▸ **YOUR INSTRUCTIONS**:
A single number is expected: the count of lines in the entries below that contain "caption".

▸ **EXERCISE DATA**:
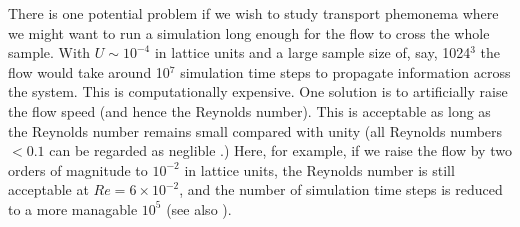 There is one potential problem if we wish to study transport
phemonema where we might want to run a simulation long enough
for the flow to cross the whole sample. With $U \sim 10^{-4}$
in lattice units and a large sample size of, say,  1024$^3$ the
flow would take around 10$^7$ simulation time steps to propagate
information across the system. This is computationally expensive.
One solution is
to artificially raise the flow speed (and hence the Reynolds
number). This is acceptable as long as the Reynolds number
remains small compared with unity (all Reynolds numbers $< 0.1$
can be regarded as neglible \cite{batchelor}.) Here, for example,
if we raise the flow by two orders of magnitude to $10^{-2}$ in
lattice units,
the Reynolds number is still acceptable at $Re = 6\times 10^{-2}$,
and the number of simulation time steps is reduced to a more
managable $10^5$ (see also \cite{cates_scaling}).

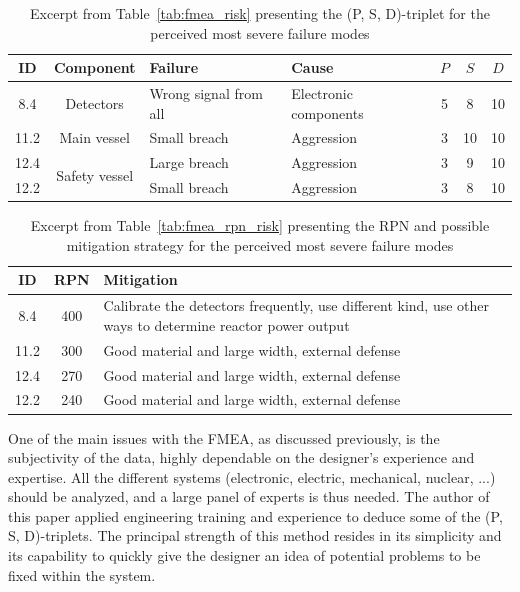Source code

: \begin{table}[!htb]
    \centering
        \begin{tabular}{ccp{4cm}p{4cm}ccc}
            \hline
            ID & Component & Failure & Cause & $P$ & $S$ & $D$ \\ \hline \hline
            8.4 & \multirow{1}{3cm}{Detectors}  & Wrong signal from all & Electronic components & 5 & 8 & 10 \\ \hline
            11.2 & \multirow{1}{3cm}{Main vessel} & Small breach & Aggression & 3 & 10 & 10 \\ \hline
            12.4 & \multirow{2}{3cm}{Safety vessel}  & Large breach & Aggression & 3 & 9 & 10 \\ 
            12.2 &                                   & Small breach & Aggression & 3 & 8 & 10 \\
        \end{tabular}
        \caption{Excerpt from Table~\ref{tab:fmea_risk} presenting the (P, S, D)-triplet for the perceived most severe failure modes}\label{tab:excerpt_fmea}
\end{table}


\begin{table}[!htb]
    \centering
        \begin{tabular}{ccp{10cm}}
            \hline
            ID & RPN & Mitigation \\ \hline\hline
            8.4 & 400  & Calibrate the detectors frequently, use different kind, use other ways to determine reactor power output \\
            11.2 & 300 & Good material and large width, external defense \\
            12.4 & 270 & Good material and large width, external defense \\
            12.2 & 240 & Good material and large width, external defense \\
        \end{tabular}
        \caption{Excerpt from Table~\ref{tab:fmea_rpn_risk} presenting the RPN and possible mitigation strategy for the perceived most severe failure modes}\label{tab:excerpt_rpn_fmea}
\end{table}

One of the main issues with the FMEA, as discussed previously, is the subjectivity of the data, highly dependable on the designer's experience and expertise. All the different systems (electronic, electric, mechanical, nuclear, ...) should be analyzed, and a large panel of experts is thus needed. The author of this paper applied engineering training and experience to deduce some of the (P, S, D)-triplets. The principal strength of this method resides in its simplicity and its capability to quickly give the designer an idea of potential problems to be fixed within the system.


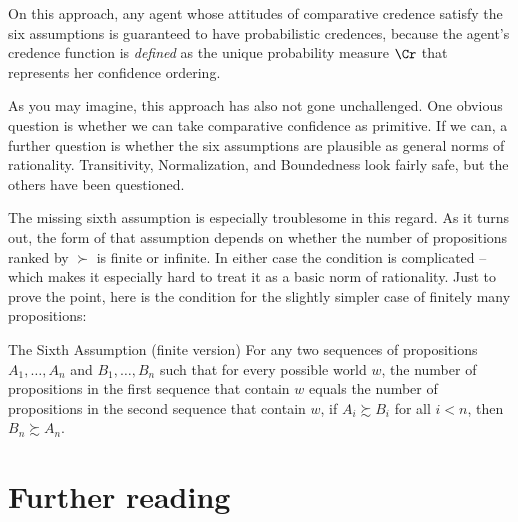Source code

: On this approach, any agent whose attitudes of comparative credence
satisfy the six assumptions is guaranteed to have probabilistic
credences, because the agent's credence function is \emph{defined} as
the unique probability measure $\Cr$ that represents her confidence
ordering.

As you may imagine, this approach has also not gone unchallenged. One
obvious question is whether we can take comparative confidence as
primitive. If we can, a further question is whether the six
assumptions are plausible as general norms of
rationality. Transitivity, Normalization, and Boundedness look fairly
safe, but the others have been questioned. 

The missing sixth assumption is especially troublesome in this
regard. As it turns out, the form of that assumption depends on
whether the number of propositions ranked by $\succ$ is finite or
infinite. In either case the condition is complicated -- which makes
it especially hard to treat it as a basic norm of rationality. Just to
prove the point, here is the condition for the slightly simpler case
of finitely many propositions:

\begin{genericthm}{The Sixth Assumption (finite version)}
  For any two sequences of propositions $A_1,\ldots,A_n$ and
  $B_1,\ldots,B_n$ such that for every possible world $w$, the number of
  propositions in the first sequence that contain $w$ equals the
  number of propositions in the second sequence that contain $w$, if
  $A_i \succsim B_i$ for all $i < n$, then $B_n \succsim A_n$.
\end{genericthm}

%



\section{Further reading}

▸ **PROBLEM SOLUTION**:
2